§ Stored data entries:
==========
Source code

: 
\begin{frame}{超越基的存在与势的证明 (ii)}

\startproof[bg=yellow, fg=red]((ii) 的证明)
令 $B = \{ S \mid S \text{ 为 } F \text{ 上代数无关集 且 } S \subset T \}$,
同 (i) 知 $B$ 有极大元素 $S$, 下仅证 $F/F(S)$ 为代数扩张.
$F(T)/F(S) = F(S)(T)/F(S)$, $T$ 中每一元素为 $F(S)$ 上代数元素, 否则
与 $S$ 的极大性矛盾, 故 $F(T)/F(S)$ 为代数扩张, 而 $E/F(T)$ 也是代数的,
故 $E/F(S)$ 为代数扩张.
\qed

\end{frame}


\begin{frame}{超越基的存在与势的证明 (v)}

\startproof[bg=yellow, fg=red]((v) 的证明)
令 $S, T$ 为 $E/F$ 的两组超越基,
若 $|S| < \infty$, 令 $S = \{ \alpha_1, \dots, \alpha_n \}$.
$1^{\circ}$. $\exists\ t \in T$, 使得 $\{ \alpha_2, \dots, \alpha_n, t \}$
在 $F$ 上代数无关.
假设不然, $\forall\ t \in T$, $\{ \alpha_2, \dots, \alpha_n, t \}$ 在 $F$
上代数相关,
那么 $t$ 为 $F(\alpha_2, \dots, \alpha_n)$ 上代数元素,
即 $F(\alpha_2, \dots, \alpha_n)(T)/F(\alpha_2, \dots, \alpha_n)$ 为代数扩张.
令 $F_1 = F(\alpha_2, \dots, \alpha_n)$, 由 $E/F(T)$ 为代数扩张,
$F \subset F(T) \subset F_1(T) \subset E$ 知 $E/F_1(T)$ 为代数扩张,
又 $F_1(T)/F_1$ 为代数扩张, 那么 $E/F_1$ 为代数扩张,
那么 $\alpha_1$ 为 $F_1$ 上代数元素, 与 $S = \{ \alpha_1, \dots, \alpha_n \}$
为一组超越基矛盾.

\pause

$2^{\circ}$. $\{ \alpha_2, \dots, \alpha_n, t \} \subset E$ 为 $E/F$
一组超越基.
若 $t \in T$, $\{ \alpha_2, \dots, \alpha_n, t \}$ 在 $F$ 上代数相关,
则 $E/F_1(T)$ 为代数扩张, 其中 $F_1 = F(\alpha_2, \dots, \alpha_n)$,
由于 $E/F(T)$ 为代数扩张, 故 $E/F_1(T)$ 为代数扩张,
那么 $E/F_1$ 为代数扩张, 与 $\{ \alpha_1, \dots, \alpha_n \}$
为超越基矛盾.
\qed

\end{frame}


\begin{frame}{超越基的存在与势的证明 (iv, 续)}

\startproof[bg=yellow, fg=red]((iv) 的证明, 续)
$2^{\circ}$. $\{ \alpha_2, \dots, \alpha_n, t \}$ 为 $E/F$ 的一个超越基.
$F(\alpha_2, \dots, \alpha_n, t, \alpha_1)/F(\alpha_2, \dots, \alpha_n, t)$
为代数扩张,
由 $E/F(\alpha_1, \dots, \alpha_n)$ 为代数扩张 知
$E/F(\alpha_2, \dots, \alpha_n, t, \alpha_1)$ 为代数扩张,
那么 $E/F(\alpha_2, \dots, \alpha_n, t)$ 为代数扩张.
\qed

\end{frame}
==========
§ Goal of the exercise:
Start with the first line of the data and print every line exactly. The line containing "令 $F_1 = F(\alpha_2, \dots, \alpha_n)$, 由" is the last one to include.

§ Reply to the task:
Source code

: 
\begin{frame}{超越基的存在与势的证明 (ii)}

\startproof[bg=yellow, fg=red]((ii) 的证明)
令 $B = \{ S \mid S \text{ 为 } F \text{ 上代数无关集 且 } S \subset T \}$,
同 (i) 知 $B$ 有极大元素 $S$, 下仅证 $F/F(S)$ 为代数扩张.
$F(T)/F(S) = F(S)(T)/F(S)$, $T$ 中每一元素为 $F(S)$ 上代数元素, 否则
与 $S$ 的极大性矛盾, 故 $F(T)/F(S)$ 为代数扩张, 而 $E/F(T)$ 也是代数的,
故 $E/F(S)$ 为代数扩张.
\qed

\end{frame}


\begin{frame}{超越基的存在与势的证明 (v)}

\startproof[bg=yellow, fg=red]((v) 的证明)
令 $S, T$ 为 $E/F$ 的两组超越基,
若 $|S| < \infty$, 令 $S = \{ \alpha_1, \dots, \alpha_n \}$.
$1^{\circ}$. $\exists\ t \in T$, 使得 $\{ \alpha_2, \dots, \alpha_n, t \}$
在 $F$ 上代数无关.
假设不然, $\forall\ t \in T$, $\{ \alpha_2, \dots, \alpha_n, t \}$ 在 $F$
上代数相关,
那么 $t$ 为 $F(\alpha_2, \dots, \alpha_n)$ 上代数元素,
即 $F(\alpha_2, \dots, \alpha_n)(T)/F(\alpha_2, \dots, \alpha_n)$ 为代数扩张.
令 $F_1 = F(\alpha_2, \dots, \alpha_n)$, 由 $E/F(T)$ 为代数扩张,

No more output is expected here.